_BRIEF_
Gather from the material every line that contains the string "version".

_THE DATA_
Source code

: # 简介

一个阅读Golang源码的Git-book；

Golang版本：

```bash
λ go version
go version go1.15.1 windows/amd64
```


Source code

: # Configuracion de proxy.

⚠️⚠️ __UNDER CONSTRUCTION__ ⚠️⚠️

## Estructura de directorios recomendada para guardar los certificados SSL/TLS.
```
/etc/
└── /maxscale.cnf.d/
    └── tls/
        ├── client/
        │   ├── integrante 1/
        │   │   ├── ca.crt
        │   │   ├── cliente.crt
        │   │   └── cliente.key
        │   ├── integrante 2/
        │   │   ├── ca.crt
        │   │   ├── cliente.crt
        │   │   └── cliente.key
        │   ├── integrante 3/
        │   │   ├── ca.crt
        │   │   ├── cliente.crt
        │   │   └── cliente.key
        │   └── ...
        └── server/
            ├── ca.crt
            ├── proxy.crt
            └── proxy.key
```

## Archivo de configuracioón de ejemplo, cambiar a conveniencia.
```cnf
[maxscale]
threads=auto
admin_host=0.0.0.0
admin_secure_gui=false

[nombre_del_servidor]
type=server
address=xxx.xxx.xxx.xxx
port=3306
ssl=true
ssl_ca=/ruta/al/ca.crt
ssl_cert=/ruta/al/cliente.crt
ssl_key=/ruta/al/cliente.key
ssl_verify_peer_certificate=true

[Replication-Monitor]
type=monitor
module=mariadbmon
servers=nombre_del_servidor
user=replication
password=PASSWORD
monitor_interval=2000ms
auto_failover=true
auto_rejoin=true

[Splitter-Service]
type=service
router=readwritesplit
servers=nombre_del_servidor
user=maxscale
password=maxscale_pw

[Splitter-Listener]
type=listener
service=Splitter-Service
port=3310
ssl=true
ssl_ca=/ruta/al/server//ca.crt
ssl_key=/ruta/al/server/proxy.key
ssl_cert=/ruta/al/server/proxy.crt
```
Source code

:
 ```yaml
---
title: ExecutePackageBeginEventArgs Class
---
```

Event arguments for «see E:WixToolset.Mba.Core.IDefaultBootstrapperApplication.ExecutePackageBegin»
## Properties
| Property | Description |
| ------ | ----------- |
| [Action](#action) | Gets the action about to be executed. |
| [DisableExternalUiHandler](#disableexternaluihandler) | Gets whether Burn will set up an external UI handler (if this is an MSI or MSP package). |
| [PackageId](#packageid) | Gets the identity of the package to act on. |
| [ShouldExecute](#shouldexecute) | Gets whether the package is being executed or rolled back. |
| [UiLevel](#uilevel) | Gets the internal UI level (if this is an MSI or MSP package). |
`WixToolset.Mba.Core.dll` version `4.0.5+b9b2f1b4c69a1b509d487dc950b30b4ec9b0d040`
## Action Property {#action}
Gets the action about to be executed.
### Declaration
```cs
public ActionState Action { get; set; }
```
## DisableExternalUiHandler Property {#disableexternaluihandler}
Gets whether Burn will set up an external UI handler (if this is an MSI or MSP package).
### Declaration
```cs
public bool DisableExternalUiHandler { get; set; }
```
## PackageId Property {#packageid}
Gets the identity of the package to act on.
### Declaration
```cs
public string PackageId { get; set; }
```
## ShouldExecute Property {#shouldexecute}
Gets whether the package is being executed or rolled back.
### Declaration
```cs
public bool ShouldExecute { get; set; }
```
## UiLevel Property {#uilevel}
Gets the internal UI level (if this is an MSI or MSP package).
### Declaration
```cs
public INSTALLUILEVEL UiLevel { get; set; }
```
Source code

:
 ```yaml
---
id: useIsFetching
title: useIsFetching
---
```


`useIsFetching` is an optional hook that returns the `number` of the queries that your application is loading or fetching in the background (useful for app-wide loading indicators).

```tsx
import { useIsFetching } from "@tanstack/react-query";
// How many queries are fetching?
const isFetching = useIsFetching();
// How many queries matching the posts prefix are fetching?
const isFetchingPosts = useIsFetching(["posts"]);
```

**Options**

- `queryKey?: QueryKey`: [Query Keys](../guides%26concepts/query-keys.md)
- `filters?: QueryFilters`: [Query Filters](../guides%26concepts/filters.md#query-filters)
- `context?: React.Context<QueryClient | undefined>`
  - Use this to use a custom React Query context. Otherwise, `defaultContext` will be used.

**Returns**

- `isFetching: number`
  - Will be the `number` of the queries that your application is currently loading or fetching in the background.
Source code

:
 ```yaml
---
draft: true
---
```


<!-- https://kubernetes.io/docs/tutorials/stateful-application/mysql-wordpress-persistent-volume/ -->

_EXERCISE ANSWER_
λ go version
go version go1.15.1 windows/amd64
`WixToolset.Mba.Core.dll` version `4.0.5+b9b2f1b4c69a1b509d487dc950b30b4ec9b0d040`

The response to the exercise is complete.